The University of California at Berkeley will cut its baseball team next year.
September 28, 2010

The University of California at Berkeley will eliminate five sports teams next year, including baseball, making the Pac-10 powerhouse one of the most prominent athletics programs to adopt wholesale cuts during the economic downturn.

Berkeley will reduce its number of teams to 24 as part of an effort to trim its athletics subsidy, which was about $13-million last year, to $5-million by 2014, the university announced today. The current level of spending has caused an uproar among faculty members, who have called on the university to stop subsidizing the athletics department altogether.

Robert J. Birgeneau, Berkeley's chancellor, said the amount the university spends on athletics "is not sustainable for our campus in a time of drastic state budget cuts to the university that are affecting all of our faculty, staff, and students."

Few public universities field as many teams as Berkeley does now. Starting next year, it will drop baseball, men's and women's gymnastics, and women's lacrosse, and it will demote its championship men's rugby team, from a varsity sport to a self-supporting club team.

Dozens of institutions have cut teams during the economic downturn, and broad-based athletics programs everywhere face an uncertain future. But Berkeley, a perennial contender in the Pacific-10 Conference, is the most prominent program in recent memory to eliminate so many teams in response to financial pressures.

Berkeley's $13-million allocation to athletics in the 2009 financial year was only somewhat above the median subsidy for all Division I-A teams, $10.2-million, but Berkeley officials said it was more than double the median subsidy of programs in the Pac-10.

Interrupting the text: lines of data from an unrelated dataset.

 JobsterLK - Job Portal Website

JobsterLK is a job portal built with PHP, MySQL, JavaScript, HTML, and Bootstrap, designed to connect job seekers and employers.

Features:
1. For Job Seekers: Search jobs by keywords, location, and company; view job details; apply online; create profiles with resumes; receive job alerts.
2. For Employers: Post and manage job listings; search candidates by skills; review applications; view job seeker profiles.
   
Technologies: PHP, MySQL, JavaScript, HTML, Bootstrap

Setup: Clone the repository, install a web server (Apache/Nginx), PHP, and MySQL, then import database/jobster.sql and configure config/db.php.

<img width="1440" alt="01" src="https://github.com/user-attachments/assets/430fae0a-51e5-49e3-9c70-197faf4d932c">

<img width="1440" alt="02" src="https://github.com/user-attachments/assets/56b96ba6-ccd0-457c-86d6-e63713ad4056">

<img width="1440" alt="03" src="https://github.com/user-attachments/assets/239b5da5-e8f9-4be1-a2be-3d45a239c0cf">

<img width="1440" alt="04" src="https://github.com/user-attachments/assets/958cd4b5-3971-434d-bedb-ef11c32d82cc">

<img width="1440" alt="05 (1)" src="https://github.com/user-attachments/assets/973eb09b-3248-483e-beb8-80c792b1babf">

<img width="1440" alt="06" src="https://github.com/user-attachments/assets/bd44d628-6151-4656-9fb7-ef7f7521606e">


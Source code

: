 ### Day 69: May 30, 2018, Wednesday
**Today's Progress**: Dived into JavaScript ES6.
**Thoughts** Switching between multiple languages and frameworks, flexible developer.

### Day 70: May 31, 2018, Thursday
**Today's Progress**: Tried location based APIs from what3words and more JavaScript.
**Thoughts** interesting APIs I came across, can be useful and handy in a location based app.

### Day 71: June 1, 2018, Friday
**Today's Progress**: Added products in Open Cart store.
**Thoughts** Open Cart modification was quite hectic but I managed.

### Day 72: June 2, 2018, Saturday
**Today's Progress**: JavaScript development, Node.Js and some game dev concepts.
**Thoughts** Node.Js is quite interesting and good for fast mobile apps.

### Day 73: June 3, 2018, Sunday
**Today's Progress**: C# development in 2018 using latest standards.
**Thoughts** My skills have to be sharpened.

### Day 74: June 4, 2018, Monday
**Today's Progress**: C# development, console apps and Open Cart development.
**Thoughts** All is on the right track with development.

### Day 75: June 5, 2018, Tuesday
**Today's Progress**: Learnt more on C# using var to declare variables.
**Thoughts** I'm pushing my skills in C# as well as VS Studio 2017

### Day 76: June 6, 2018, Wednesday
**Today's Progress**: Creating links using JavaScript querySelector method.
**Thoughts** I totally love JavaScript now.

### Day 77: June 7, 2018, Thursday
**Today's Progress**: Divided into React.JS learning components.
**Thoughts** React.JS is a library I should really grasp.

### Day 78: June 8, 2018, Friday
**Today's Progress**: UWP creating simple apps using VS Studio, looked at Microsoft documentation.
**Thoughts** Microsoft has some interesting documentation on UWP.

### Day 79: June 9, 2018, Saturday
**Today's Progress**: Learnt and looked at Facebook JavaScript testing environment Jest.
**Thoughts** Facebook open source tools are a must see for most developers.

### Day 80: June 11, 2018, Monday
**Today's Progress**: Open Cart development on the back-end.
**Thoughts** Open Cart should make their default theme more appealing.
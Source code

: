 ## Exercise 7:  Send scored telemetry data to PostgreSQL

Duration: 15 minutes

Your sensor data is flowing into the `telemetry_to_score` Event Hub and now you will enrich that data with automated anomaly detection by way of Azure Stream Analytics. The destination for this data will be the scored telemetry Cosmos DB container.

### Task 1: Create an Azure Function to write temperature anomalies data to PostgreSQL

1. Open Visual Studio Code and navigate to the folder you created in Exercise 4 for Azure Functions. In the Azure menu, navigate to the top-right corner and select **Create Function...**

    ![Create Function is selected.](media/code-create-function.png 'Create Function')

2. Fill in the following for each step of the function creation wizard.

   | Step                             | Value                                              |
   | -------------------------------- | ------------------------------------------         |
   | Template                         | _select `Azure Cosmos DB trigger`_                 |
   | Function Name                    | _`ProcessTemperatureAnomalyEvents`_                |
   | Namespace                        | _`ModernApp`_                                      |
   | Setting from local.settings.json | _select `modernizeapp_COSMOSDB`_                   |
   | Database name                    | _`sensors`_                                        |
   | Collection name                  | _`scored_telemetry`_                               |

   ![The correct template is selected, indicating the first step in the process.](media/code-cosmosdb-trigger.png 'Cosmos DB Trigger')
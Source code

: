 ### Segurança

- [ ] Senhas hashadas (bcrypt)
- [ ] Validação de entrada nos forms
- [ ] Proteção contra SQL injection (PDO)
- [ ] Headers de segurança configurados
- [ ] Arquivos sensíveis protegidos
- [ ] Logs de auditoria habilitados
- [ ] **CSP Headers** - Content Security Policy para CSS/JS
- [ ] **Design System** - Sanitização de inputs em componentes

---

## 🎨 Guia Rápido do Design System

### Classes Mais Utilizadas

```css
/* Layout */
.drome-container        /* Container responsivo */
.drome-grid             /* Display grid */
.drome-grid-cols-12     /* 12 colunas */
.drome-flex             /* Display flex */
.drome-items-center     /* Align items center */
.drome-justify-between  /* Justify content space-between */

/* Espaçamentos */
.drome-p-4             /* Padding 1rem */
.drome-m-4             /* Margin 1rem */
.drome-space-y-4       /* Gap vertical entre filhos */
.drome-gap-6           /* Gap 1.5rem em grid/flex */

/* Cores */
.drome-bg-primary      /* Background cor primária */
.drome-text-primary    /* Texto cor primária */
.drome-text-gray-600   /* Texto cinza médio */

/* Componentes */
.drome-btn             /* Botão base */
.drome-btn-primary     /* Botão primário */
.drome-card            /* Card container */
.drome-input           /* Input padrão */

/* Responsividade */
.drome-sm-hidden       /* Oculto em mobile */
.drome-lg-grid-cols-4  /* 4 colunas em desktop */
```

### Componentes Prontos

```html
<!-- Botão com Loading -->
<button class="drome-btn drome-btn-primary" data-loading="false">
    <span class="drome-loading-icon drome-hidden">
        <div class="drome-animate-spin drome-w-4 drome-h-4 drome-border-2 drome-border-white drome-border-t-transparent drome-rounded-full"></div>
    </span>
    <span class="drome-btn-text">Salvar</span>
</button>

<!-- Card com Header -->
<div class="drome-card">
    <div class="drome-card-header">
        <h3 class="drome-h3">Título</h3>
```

A report in July from a committee of Berkeley faculty and alumni criticized the spending behavior of the athletics department, saying the department "has been playing by a very different set of budgetary rules from the rest of the campus." On Tuesday, a professor emeritus who helped write that report, Calvin C. Moore, praised the decision to eliminate teams, saying it was sad but necessary to save money and keep the remaining teams competitive.